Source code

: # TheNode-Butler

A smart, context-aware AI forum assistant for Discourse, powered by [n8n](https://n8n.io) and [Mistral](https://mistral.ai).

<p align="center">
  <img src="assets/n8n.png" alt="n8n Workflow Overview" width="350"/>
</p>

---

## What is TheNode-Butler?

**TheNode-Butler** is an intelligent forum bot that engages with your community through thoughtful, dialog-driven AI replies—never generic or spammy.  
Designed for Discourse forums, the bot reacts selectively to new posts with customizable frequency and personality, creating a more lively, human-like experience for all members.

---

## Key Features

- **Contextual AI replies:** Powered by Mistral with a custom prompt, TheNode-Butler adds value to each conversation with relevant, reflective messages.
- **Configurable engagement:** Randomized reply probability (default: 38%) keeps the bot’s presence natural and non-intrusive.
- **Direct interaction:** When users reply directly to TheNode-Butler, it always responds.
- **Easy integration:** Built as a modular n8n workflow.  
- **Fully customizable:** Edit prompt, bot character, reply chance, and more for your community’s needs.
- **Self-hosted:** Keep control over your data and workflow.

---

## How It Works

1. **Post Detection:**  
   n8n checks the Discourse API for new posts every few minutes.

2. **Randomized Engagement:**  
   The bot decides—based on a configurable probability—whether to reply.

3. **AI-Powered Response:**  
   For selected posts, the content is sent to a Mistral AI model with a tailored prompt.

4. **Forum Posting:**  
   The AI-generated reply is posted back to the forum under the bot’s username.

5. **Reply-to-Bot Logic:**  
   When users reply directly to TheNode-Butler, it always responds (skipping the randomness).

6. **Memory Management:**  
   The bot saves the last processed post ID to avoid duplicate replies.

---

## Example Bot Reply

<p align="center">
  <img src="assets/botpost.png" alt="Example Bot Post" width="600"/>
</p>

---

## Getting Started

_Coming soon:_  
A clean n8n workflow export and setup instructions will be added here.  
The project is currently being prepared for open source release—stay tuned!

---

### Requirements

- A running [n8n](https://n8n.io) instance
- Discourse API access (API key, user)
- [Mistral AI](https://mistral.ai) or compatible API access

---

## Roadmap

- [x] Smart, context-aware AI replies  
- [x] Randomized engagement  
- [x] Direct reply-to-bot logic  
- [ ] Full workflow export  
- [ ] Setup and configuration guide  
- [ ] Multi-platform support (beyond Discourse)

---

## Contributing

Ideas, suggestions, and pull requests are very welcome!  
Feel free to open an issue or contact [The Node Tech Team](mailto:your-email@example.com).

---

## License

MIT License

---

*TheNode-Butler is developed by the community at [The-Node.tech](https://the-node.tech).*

───

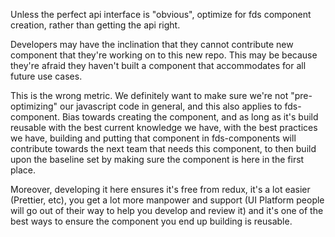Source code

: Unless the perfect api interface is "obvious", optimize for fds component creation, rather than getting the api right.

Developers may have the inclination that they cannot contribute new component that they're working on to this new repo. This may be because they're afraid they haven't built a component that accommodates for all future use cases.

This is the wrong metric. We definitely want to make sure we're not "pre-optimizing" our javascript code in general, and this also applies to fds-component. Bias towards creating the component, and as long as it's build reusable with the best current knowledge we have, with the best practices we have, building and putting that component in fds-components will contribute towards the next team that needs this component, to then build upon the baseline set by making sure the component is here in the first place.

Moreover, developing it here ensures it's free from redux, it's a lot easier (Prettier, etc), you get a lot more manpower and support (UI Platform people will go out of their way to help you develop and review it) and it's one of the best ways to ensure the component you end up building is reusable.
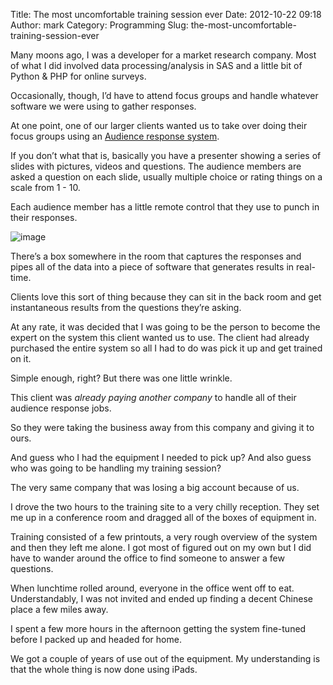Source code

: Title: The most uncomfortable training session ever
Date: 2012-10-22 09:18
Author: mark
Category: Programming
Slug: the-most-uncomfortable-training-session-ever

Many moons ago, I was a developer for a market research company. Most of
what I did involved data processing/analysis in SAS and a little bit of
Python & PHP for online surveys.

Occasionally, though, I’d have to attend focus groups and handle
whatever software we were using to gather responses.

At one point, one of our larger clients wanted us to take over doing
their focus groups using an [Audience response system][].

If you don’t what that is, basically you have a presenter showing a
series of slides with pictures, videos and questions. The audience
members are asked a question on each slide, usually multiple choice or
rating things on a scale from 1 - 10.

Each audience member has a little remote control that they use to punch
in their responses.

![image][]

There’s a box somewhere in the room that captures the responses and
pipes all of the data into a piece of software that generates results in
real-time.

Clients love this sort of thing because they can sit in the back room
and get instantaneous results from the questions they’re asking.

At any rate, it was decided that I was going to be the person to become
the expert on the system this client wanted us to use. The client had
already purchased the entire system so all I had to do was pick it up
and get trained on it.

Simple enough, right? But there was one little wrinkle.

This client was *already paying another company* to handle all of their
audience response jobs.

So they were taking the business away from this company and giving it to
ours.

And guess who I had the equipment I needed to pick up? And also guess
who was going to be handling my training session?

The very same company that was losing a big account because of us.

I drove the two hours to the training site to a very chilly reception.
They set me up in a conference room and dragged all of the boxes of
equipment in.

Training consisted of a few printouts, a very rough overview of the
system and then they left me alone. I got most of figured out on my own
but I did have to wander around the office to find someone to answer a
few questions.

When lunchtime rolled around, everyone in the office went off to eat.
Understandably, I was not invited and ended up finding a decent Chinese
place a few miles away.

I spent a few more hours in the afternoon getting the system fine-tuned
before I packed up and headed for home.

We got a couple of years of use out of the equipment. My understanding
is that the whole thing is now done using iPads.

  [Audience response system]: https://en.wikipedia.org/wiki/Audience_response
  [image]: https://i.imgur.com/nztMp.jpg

───

Once the line with "audience response jobs." is found in the records above, print exactly that line and every line after it through the line with "system and then".

* Result for this task:
audience response jobs.

So they were taking the business away from this company and giving it to
ours.

And guess who I had the equipment I needed to pick up? And also guess
who was going to be handling my training session?

The very same company that was losing a big account because of us.

I drove the two hours to the training site to a very chilly reception.
They set me up in a conference room and dragged all of the boxes of
equipment in.

Training consisted of a few printouts, a very rough overview of the
system and then they left me alone. I got most of figured out on my own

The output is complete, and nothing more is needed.